Présentation du dossier

17La première partie du dossier envisage les écritures et les pratiques du savoir chez Inculte. Ses contributeurs rappellent l’importance des volumes des Devenirs du roman dans l’essor et le renouvellement de la littérature documentaire en France. Ils montrent aussi la diversité et l’inventivité de ces expérimentations individuelles et collectives, qu’elles prennent la forme des « littératures de terrain » analysées par Dominique Viart, ou de ce qu’Aline Marchand nomme des « polyportages », pour décrire des œuvres qui font le choix de dispositifs polyphoniques et dialogiques et privilégient un éthos humoristique à l’imaginaire sérieux de la catabase journalistique. Ces explorations sont tout autant topographiques qu’historiques, comme le montre Wolfgang Asholt en s’appuyant sur la métaphore de l’archipel pour lire ensemble Une île, une forteresse d’Hélène Gaudy et Le Livre des Places, signé collectivement.
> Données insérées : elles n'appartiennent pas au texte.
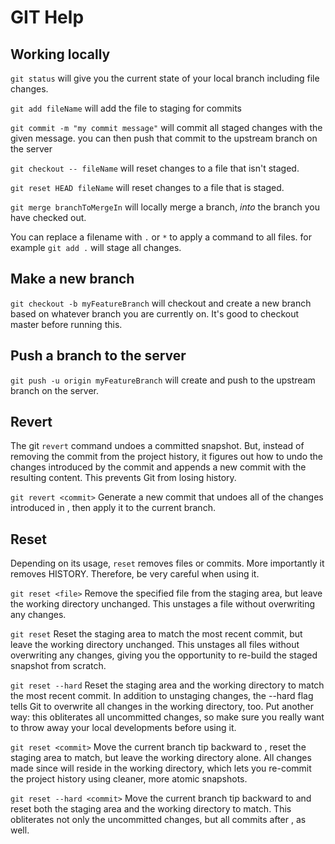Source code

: # GIT Help

## Working locally
`git status` will give you the current state of your local branch including file changes.

`git add fileName` will add the file to staging for commits

`git commit -m "my commit message"` will commit all staged changes with the given message. you can then push that commit to the upstream branch on the server

`git checkout -- fileName` will reset changes to a file that isn't staged.

`git reset HEAD fileName` will reset changes to a file that is staged.

`git merge branchToMergeIn` will locally merge a branch, *into* the branch you have checked out.  

You can replace a filename with `.` or `*` to apply a command to all files. for example `git add .` will stage all changes.

## Make a new branch
`git checkout -b myFeatureBranch` will checkout and create a new branch based on whatever branch you are currently on. It's good to checkout master before running this.

## Push a branch to the server
`git push -u origin myFeatureBranch` will create and push to the upstream branch on the server.

## Revert
The git `revert` command undoes a committed snapshot. But, instead of removing the commit from the project history, it figures out how to undo the changes introduced by the commit and appends a new commit with the resulting content. This prevents Git from losing history.

`git revert <commit>`
Generate a new commit that undoes all of the changes introduced in <commit>, then apply it to the current branch.

## Reset
Depending on its usage, `reset` removes files or commits.  More importantly it removes HISTORY.  Therefore, be very careful when using it.

`git reset <file>`
Remove the specified file from the staging area, but leave the working directory unchanged. This unstages a file without overwriting any changes.

`git reset`
Reset the staging area to match the most recent commit, but leave the working directory unchanged. This unstages all files without overwriting any changes, giving you the opportunity to re-build the staged snapshot from scratch.

`git reset --hard`
Reset the staging area and the working directory to match the most recent commit. In addition to unstaging changes, the --hard flag tells Git to overwrite all changes in the working directory, too. Put another way: this obliterates all uncommitted changes, so make sure you really want to throw away your local developments before using it.

`git reset <commit>`
Move the current branch tip backward to <commit>, reset the staging area to match, but leave the working directory alone. All changes made since <commit> will reside in the working directory, which lets you re-commit the project history using cleaner, more atomic snapshots.

`git reset --hard <commit>`
Move the current branch tip backward to <commit> and reset both the staging area and the working directory to match. This obliterates not only the uncommitted changes, but all commits after <commit>, as well.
Ouvrage dont se saisit également Aurore Labadie pour analyser les enjeux politiques de ces pratiques de terrain et interroger la notion d’occupation, qui traverse aussi les romans Naissance d’un pont de Maylis de Kerangal et Des châteaux qui brûlent d’Arno Bertina. Portant leur regard sur des « espaces critiques », tels que l’usine ou les places dans le sillage de la crise financière de 2008, ces ouvrages se constituent eux-mêmes en « espaces démocratiques », faisant signe vers la notion de littérature impliquée, que Bruno Blanckeman met à nouveau à l’épreuve à travers l’étude du livre Numéro d’écrou 362573 d’Arno Bertina et Anissa Michalon.
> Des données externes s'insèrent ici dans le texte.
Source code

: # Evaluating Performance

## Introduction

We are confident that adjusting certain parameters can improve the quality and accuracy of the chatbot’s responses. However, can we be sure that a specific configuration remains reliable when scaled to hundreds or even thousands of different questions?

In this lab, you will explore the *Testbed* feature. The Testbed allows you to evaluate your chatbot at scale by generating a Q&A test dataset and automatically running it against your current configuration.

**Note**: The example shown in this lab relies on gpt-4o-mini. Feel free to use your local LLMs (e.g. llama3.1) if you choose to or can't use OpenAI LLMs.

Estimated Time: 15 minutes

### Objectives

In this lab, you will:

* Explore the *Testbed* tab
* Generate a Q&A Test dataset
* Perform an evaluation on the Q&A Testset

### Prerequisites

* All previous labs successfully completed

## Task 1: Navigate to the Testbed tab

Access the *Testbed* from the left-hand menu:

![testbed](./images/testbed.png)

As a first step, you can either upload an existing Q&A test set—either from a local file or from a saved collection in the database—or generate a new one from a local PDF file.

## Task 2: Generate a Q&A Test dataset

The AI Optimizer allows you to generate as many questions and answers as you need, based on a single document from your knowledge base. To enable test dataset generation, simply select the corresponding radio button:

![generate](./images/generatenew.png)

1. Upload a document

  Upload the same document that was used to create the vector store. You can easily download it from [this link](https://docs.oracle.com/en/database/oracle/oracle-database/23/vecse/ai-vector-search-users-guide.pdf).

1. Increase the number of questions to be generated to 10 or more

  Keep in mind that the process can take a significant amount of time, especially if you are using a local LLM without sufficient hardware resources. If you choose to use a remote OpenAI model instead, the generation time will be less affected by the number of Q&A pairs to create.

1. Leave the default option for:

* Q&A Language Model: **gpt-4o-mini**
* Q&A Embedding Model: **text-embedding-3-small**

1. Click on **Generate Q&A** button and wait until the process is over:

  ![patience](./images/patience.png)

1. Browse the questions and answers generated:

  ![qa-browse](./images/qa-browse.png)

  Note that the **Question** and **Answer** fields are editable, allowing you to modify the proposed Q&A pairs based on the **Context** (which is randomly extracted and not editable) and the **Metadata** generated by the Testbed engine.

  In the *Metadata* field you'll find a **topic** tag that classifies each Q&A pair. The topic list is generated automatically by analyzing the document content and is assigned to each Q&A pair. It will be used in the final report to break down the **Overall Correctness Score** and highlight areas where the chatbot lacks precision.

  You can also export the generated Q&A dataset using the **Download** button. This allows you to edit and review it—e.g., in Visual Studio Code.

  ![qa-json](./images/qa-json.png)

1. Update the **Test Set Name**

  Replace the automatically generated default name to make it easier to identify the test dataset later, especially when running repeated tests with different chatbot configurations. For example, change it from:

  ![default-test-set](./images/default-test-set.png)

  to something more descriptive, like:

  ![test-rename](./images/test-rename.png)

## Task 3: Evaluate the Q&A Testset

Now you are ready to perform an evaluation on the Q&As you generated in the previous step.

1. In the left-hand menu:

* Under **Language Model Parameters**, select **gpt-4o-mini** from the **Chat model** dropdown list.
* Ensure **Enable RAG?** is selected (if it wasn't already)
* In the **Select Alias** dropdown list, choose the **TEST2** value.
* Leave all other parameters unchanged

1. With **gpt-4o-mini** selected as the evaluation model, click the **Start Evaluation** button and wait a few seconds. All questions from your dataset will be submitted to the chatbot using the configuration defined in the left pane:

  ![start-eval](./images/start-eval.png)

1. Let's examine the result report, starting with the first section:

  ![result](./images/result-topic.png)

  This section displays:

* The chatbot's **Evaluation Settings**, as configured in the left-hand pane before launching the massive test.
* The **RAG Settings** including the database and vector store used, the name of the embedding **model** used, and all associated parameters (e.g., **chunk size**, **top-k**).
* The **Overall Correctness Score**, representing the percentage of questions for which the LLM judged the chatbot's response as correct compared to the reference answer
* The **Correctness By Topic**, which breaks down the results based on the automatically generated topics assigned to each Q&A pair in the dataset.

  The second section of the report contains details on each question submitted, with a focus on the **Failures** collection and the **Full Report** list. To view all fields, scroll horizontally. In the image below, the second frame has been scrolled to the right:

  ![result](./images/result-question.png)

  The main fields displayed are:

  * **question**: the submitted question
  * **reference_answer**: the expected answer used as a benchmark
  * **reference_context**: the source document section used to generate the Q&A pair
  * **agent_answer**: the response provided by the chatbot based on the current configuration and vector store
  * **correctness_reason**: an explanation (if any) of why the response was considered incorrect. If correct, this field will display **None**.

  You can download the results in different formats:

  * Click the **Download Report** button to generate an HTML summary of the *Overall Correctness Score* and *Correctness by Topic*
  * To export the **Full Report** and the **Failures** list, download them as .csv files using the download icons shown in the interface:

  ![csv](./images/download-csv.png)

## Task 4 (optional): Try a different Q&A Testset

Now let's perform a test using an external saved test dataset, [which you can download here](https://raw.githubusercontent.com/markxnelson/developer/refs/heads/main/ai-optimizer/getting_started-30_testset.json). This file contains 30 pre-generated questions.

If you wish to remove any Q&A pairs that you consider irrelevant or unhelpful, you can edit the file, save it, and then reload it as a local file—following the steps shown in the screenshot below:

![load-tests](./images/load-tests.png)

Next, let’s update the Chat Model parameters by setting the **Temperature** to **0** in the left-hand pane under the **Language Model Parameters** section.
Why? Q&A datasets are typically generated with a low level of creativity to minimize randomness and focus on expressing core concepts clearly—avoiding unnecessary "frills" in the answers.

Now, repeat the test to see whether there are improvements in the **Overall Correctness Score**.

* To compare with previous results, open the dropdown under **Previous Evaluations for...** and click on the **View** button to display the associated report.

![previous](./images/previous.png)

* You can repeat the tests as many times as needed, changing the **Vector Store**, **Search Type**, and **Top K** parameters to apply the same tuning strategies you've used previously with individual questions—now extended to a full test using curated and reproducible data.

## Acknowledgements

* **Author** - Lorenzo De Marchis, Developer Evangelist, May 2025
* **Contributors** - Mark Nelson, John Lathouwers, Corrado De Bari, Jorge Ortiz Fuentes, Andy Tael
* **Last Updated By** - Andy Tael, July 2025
18La deuxième partie s’attache à étudier les modes de la création collective et l’auctorialité plurielle que met en jeu le collectif Inculte. Karine Germoni et Cécile Narjoux nous font entrer dans la fabrique collective des incultes, en proposant l’étude stylistique et génétique de la fiction plurivocale et pop Une chic fille, signée par treize auteurs. C’est cette question de la signature, point névralgique de l’auctorialité, qu’interroge Charline Pluvinet, revenant sur ses enjeux et ses métamorphoses chez Inculte, entre préservation des singularités et dispersion de soi. Une table ronde animée par Jean-Marc Baud donne à entendre les voix plurielles de cet auteur-collectif, à travers les échanges de quatre de ses membres, Arno Bertina, Hélène Gaudy, Maylis de Kerangal et Mathieu Larnaudie. Enfin, Bruno Thibault s’intéresse à d’autres pratiques collaboratives, qui dépassent les frontières de ce collectif à « géométrie variable » et de la littérature, en analysant le dialogue qui s’instaure entre textes et photographies dans deux livres de Maylis de Kerangal et d’Arno Bertina parus aux éditions du Bec en l’air.
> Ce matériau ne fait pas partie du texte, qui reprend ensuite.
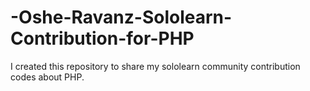 # -Oshe-Ravanz-Sololearn-Contribution-for-PHP
I created this repository to share my sololearn community contribution codes about PHP.
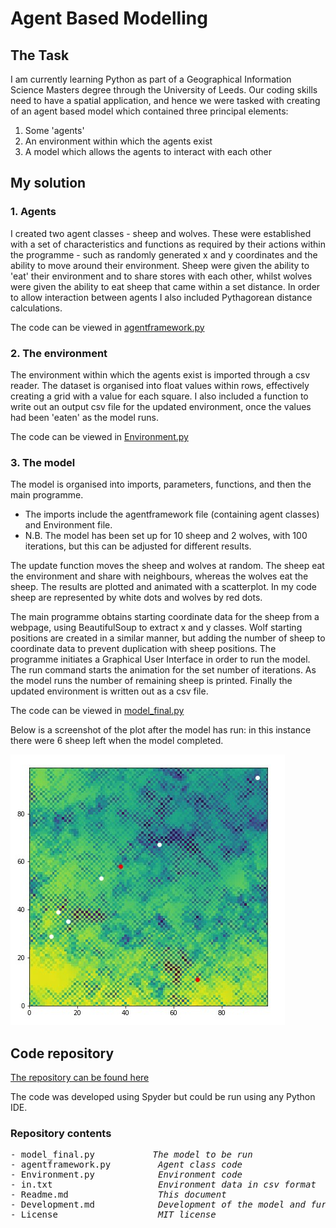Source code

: # Agent Based Modelling

## The Task

I am currently learning Python as part of a Geographical Information Science Masters degree through the University of Leeds.  Our coding skills need to have a spatial application, and hence we were tasked with creating of an agent based model which contained three principal elements:
1.  Some 'agents'
2.  An environment within which the agents exist
3.  A model which allows the agents to interact with each other

## My solution

### 1. Agents

I created two agent classes - sheep and wolves. These were established with a set of characteristics and functions as required by their actions within the programme - such as randomly generated x and y coordinates and the ability to move around their environment.  Sheep were given the ability to 'eat' their environment and to share stores with each other, whilst wolves were given the ability to eat sheep that came within a set distance.  In order to allow interaction between agents I also included Pythagorean distance calculations.

The code can be viewed in <a href="https://github.com/geocoder21/githubintro/agentframework.py">agentframework.py</a>

### 2. The environment

The environment within which the agents exist is imported through a csv reader.  The dataset is organised into float values within rows, effectively creating a grid with a value for each square.  I also included a function to write out an output csv file for the updated environment, once the values had been 'eaten' as the model runs.

The code can be viewed in <a href="https://github.com/geocoder21/githubintro/Environment.py">Environment.py</a>

### 3. The model

The model is organised into imports, parameters, functions, and then the main programme.  
- The imports include the agentframework file (containing agent classes) and Environment file.  
- N.B. The model has been set up for 10 sheep and 2 wolves, with 100 iterations, but this can be adjusted for different results.

The update function moves the sheep and wolves at random.  The sheep eat the environment and share with neighbours, whereas the wolves eat the sheep.  The results are plotted and animated with a scatterplot.  In my code sheep are represented by white dots and wolves by red dots.  

The main programme obtains starting coordinate data for the sheep from a webpage, using BeautifulSoup to extract x and y classes.  Wolf starting positions are created in a similar manner, but adding the number of sheep to coordinate data to prevent duplication with sheep positions.  The programme initiates a Graphical User Interface in order to run the model.  The run command starts the animation for the set number of iterations.  As the model runs the number of remaining sheep is printed.  Finally the updated environment is written out as a csv file.

The code can be viewed in <a href="https://github.com/geocoder21/githubintro/model_final.py">model_final.py</a>

Below is a screenshot of the plot after the model has run: in this instance there were 6 sheep left when the model completed.

![](plotscreesnhot.jpeg)


## Code repository

<a href="https://github.com/geocoder21/githubintro"> The repository can be found here</a>

The code was developed using Spyder but could be run using any Python IDE.

### Repository contents
<pre>
- model_final.py           <i>The model to be run </i>
- agentframework.py        <i> Agent class code </i>
- Environment.py           <i> Environment code </i>
- in.txt                   <i> Environment data in csv format </i>
- Readme.md                <i> This document </i>
- Development.md           <i> Development of the model and further ideas</i>
- License                  <i> MIT license </i>
</pre>
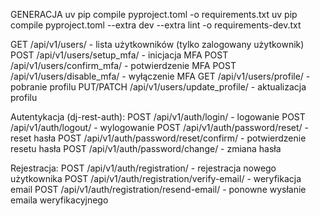 GENERACJA
uv pip compile pyproject.toml -o requirements.txt
uv pip compile pyproject.toml --extra dev --extra lint -o requirements-dev.txt

GET /api/v1/users/ - lista użytkowników (tylko zalogowany użytkownik)
POST /api/v1/users/setup_mfa/ - inicjacja MFA
POST /api/v1/users/confirm_mfa/ - potwierdzenie MFA
POST /api/v1/users/disable_mfa/ - wyłączenie MFA
GET /api/v1/users/profile/ - pobranie profilu
PUT/PATCH /api/v1/users/update_profile/ - aktualizacja profilu

Autentykacja (dj-rest-auth):
POST /api/v1/auth/login/ - logowanie
POST /api/v1/auth/logout/ - wylogowanie
POST /api/v1/auth/password/reset/ - reset hasła
POST /api/v1/auth/password/reset/confirm/ - potwierdzenie resetu hasła
POST /api/v1/auth/password/change/ - zmiana hasła

Rejestracja:
POST /api/v1/auth/registration/ - rejestracja nowego użytkownika
POST /api/v1/auth/registration/verify-email/ - weryfikacja email
POST /api/v1/auth/registration/resend-email/ - ponowne wysłanie emaila weryfikacyjnego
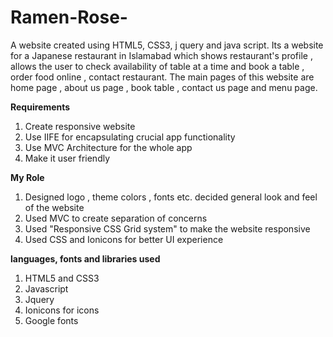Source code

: # Ramen-Rose-
A website created using HTML5, CSS3, j query and java script. Its a website for a Japanese restaurant in Islamabad which shows restaurant's profile , allows the user to check availability of table at a time and book a table , order food online , contact restaurant. The main pages of this website are home page , about us page , book table , contact us page and menu page.

**Requirements**
1) Create responsive website 
2) Use IIFE for encapsulating crucial app functionality 
3) Use MVC Architecture for the whole app 
4) Make it user friendly 

**My Role**
1) Designed logo , theme colors , fonts etc. decided general look and feel of the website 
2) Used MVC to create separation of concerns 
3) Used "Responsive CSS Grid system" to make the website responsive 
4) Used CSS and Ionicons for better UI experience

**languages, fonts and libraries used**
1) HTML5 and CSS3
2) Javascript 
3) Jquery 
4) Ionicons for icons 
5) Google fonts 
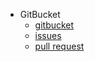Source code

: * GitBucket
  * [gitbucket](https://takehiroman.gitbooks.io/git-tutorial/content/gitbucket.html)
  * [issues](https://takehiroman.gitbooks.io/git-tutorial/content/gitbucket/gitbucket_chap2.md)
  * [pull request](https://takehiroman.gitbooks.io/git-tutorial/content/gitbucket/gitbucket_chap3.md)

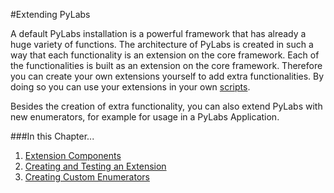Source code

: [scripts]: /pylabsdoc/#/PyLabs50/Scripting
[comp]: /pylabsdoc/#/PyLabs50/ExtensionComponents
[create]: /pylabsdoc/#/PyLabs50/CreateExtension
[enum]: /pylabsdoc/#/PyLabs50/CreateEnumerators



#Extending PyLabs

A default PyLabs installation is a powerful framework that has already a huge variety of functions. The architecture of PyLabs is created in such a way that each functionality is an extension on the core framework. 
Each of the functionalities is built as an extension on the core framework. Therefore you can create your own extensions yourself to add extra functionalities. By doing so you can use your extensions in your own [scripts][].

Besides the creation of extra functionality, you can also extend PyLabs with new enumerators, for example for usage in a PyLabs Application.

###In this Chapter...

1. [Extension Components][comp]
2. [Creating and Testing an Extension][create]
3. [Creating Custom Enumerators][enum]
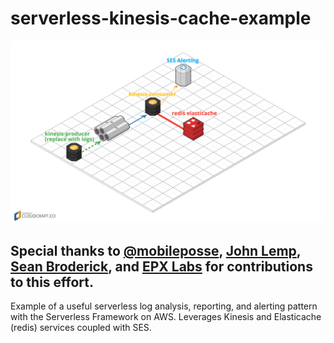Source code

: # serverless-kinesis-cache-example

![serverless kinesis cache example diagram](/docs/cloudcraft-diagram.png?raw=true "Kinesis + Redis, FTW")


## Special thanks to [@mobileposse](https://github.com/mobileposse), [John Lemp](https://github.com/duckworth), [Sean Broderick](https://github.com/hakutsuru), and [EPX Labs](https://github.com/epxlabs) for contributions to this effort.

Example of a useful serverless log analysis, reporting, and alerting pattern with the Serverless Framework on AWS. Leverages Kinesis and Elasticache (redis) services coupled with SES.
19La troisième partie déploie plus précisément les différentes significations que l’on peut attribuer au terme « inculte » et l’ambition commune d’une « littérature déplacée », pour reprendre le titre du numéro 2 de la revue. Déplacée tout d’abord en ce que les Incultes témoignent d’un « goût de l’étranger » qui se manifeste, pour Renaud Pasquier, dans une esthétique de l’altération et de « l’entre-deux-langues », mais aussi dans une attention soutenue à la littérature américaine, favorisée par la présence de traducteurs au sein du collectif. Paolo Tamassia s’entretient avec deux d’entre eux, Maxime Berrée et Charles Recoursé, qui ont participé de près aux activités du collectif et au catalogue de la maison d’édition Inculte, où les littératures étrangères occupent une place décisive. Déplacée, cette littérature l’est aussi en ce que ses auteurs sont invités à explorer, en amateurs plus ou moins éclairés, des champs disciplinaires et des domaines du savoir qui leur sont étrangers. Pour décrire ce geste d’exploration et d’accompagnement, Estelle Mouton-Rovira s’intéresse ainsi aux récits de réception des Incultes dans le numéro 15 de la revue en particulier, où les romanciers décrivent leur lecture d’un recueil de poésie contemporaine. Littérature déplacée enfin, en ce que le nom Inculte dessine aussi un certain rapport profane à la bibliothèque et un désir de déhiérarchisation culturelle que Charles Coustille met en lumière en retraçant les embardées footballistiques du collectif.